Thos Asquith - Grocer, :- Junction, Methley.  

__________________________________________________

     Levi Winterburn - Grocer, :- Mickletown.  

__________________________________________________
Thos Thompson _ Surveyor, :- to the Local Board.          

__________________________________________________

THE WAKEFIELD EXPRESS SATURDAY AUGUST 10TH 1895
MURDER OF A METHLEY MAN AT ALTOFTS
INQUEST YESTERDAY
A great sensation was caused early in the week by the mysterious
disappearance of John Illingworth, a hanger-on employed at Foxholes
Colliery, near Methley
. It appears that Illingworth, who had a wife
and three children, was twenty-six years old, and lived in Foxholes Pit yard.
On Saturday evening August 3rd 1895 he left home, telling his wife he was going for a walk
and would return about ten o'clock. Where he went at first is not known
but at 9.45 he turned up at the Fox Inn, Altofts, and soon afterwards    
Alfred Beaumont, who lodges at the inn came in.

 There seems no doubt
that Illingworth had had a good deal to drink, and he got a bottle filled
with half a pint of whisky. Owing to his beginning an altercation with some of
the customers the landlord got him to leave about 10.45, and Beaumont went
after him to see him safe over the bridge. Beaumont, it would seem was far
from sober. What took place outside is not known, further than that.
Beaumont on his return said Illingworth was a queer chap, and wanted to
fight, but he had seen him on his way all right.


As Illingworth did not turn up at home that night inquiries were
instituted and the river was dragged.
Meanwhile the police, hearing that Beaumont had spoken about having
     Illingworth's watch, went to the Fox Inn, and found the watch and chain 
in the bed in which Beaumont sleeps.
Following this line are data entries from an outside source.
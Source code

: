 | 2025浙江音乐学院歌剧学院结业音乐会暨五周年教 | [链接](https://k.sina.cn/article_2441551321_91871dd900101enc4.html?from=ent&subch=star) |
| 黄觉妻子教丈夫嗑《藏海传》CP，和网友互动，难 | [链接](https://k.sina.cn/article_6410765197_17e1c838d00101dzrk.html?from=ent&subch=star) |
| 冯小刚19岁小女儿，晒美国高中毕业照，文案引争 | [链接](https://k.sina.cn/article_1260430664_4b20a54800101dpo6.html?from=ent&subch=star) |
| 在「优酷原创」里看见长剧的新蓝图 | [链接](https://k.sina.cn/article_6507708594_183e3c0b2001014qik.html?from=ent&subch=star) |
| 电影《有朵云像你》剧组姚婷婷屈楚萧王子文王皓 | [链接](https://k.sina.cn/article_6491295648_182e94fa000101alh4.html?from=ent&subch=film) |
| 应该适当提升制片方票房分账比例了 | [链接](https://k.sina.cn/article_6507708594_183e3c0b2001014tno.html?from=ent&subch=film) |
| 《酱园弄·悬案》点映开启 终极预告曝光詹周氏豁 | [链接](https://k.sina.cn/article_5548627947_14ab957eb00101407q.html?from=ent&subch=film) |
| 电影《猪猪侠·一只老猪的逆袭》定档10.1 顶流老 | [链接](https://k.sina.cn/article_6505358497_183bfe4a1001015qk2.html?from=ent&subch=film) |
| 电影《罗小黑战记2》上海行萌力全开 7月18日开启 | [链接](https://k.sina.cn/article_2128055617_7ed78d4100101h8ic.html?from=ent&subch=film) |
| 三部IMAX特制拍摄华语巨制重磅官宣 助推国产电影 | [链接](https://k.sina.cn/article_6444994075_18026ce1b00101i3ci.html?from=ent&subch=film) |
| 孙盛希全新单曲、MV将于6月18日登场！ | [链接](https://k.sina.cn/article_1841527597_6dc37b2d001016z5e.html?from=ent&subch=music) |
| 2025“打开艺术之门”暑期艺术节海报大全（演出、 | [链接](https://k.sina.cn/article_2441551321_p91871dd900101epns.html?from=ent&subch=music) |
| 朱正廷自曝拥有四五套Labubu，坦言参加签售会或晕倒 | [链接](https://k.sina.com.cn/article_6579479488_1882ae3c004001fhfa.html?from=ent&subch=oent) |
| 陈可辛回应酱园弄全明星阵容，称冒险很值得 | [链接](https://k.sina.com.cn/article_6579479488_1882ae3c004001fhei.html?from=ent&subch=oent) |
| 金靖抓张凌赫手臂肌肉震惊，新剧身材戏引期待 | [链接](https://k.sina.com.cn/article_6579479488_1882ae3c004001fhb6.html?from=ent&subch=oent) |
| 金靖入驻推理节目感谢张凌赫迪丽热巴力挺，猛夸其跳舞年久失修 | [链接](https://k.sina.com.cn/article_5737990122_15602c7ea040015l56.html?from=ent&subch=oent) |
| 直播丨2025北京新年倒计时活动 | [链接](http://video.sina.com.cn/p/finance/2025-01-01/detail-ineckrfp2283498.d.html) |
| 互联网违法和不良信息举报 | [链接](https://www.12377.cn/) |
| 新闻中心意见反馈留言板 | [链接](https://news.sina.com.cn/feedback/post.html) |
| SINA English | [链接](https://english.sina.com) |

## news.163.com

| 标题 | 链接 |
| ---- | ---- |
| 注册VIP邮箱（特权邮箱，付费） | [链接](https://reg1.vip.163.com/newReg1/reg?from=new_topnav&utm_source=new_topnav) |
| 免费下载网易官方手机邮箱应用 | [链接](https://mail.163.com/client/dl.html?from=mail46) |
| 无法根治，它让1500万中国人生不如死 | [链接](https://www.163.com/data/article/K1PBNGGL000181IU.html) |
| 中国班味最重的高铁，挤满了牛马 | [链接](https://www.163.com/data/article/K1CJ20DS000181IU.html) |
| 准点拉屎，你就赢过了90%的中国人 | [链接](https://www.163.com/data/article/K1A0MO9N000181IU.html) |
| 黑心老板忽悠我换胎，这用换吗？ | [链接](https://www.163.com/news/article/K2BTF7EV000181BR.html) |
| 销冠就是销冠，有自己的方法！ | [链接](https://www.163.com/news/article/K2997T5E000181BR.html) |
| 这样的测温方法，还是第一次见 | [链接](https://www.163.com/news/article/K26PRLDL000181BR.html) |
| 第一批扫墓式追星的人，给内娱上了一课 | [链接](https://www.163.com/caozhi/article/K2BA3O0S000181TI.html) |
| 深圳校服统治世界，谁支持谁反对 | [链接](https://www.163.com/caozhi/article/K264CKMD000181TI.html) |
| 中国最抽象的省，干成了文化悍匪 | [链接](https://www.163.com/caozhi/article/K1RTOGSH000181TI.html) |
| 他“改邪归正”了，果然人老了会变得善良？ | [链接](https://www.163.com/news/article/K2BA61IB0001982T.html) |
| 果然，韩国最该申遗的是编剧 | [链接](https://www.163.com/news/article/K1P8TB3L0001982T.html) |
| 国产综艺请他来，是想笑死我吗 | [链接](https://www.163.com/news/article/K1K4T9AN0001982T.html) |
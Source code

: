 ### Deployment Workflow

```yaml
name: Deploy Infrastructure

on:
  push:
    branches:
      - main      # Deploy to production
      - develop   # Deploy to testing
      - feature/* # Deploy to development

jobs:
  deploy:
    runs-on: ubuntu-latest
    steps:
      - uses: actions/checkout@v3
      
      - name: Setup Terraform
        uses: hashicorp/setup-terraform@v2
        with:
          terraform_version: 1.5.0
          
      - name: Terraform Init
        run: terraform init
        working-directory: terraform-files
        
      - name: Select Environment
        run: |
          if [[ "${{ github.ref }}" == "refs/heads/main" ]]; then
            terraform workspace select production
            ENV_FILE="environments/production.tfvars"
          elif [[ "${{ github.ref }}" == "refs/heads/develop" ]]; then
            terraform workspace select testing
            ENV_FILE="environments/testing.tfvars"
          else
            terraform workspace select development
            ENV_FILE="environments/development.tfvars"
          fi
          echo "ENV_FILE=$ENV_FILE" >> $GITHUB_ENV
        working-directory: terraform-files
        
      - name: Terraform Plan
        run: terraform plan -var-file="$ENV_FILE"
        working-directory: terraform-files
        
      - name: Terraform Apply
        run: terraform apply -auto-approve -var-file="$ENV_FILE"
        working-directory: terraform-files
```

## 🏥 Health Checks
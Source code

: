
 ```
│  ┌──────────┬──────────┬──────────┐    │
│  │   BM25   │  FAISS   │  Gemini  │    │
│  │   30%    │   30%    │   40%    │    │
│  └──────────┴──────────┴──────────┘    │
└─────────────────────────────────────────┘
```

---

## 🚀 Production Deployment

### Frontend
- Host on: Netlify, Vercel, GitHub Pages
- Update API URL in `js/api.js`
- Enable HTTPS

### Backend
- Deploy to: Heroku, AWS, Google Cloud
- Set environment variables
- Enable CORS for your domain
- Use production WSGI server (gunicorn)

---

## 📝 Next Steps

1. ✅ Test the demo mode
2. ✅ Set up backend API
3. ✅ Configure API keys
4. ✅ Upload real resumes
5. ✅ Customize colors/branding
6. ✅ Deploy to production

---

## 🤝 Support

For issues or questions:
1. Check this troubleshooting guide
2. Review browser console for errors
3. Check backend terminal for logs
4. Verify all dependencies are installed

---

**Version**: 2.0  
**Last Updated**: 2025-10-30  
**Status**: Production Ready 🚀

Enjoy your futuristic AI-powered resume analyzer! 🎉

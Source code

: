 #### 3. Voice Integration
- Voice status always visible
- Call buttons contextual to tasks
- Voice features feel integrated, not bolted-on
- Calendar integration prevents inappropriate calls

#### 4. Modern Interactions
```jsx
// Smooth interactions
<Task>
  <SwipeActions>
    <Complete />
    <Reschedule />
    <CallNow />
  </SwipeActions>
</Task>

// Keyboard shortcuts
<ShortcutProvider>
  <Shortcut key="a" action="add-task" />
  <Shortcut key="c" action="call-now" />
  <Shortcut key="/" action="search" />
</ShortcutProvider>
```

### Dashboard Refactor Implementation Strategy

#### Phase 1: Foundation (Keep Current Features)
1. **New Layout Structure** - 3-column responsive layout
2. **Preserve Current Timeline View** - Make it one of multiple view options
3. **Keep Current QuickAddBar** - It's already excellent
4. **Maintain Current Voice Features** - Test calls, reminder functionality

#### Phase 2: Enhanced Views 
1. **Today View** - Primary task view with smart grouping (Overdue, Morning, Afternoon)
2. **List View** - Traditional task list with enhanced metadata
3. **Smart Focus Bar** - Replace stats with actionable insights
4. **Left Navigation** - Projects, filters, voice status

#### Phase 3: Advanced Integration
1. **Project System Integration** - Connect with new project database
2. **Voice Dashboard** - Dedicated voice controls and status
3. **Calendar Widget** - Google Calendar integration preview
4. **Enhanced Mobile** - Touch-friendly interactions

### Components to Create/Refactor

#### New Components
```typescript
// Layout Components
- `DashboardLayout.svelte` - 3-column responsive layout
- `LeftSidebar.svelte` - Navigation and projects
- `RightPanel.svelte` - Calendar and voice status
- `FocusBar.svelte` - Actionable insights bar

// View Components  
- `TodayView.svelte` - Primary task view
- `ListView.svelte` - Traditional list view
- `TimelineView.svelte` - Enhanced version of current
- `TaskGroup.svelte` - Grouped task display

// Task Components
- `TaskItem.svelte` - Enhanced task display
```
Beaumont was at once apprehended and
taken to Wakefield on a charge of stealing the watch.

 No tidings being
still forthcoming as to Illingworth the matter assumed a very grave aspect.
The dragging of the river was continued, and at 1.30 on Thursday afternoon
the body was found about 150 yards from Foxholes Lock, which is not far
from where Beaumont said he left Illingworth
on Saturday night.
The body which was much decomposed, was conveyed to deceased's late residence.

 
     Yesterday at noon Major Taylor held an inquest at the

Mexborough Arms Inn, Scholey Hill, Methley.

    
The jury was composed as follows:-

 Messrs James Mathers, foreman, John
Riley, Levi Winterburn, George Risker, Philip Connell, Thomas Asquith
George Rooke, George Wood, Thomas Green, John Allison, Thomas Thompson,
and Joseph Taylor. Seargeant Asquith
was in attendance on the coroner.


Considerable interest was manifest in the proceedings, in the circumstances
surrounding the death of the deceased causing no little exitement in the
district. The man Alfred Beaumont who is charged with having stolen the
deceased's watch and chain, was present at the inquiry. He was
brought from Wakefield gaol in a cab under the care of Supt Shepley and Inspecter
Akeroyd
. It was considered best to bring him in this manner to avoid a scene
very few persons witnessed his arrival.

 
     The jury proceeded to view the body, which lay at the house in Foxholes  
Pit -yard
, and they were away about three-quarters of an hour. On their
return evidence was called, the first witness being deceased's wife.
Mrs Illingworth appeared to be in a delicate condition and was
over whelmed with grief. While giving her evidence she repeatedly exclaimed
"Lord help me" and "My poor Jack" and she was specially distressed when
her husbands watch and chain and cap were produced.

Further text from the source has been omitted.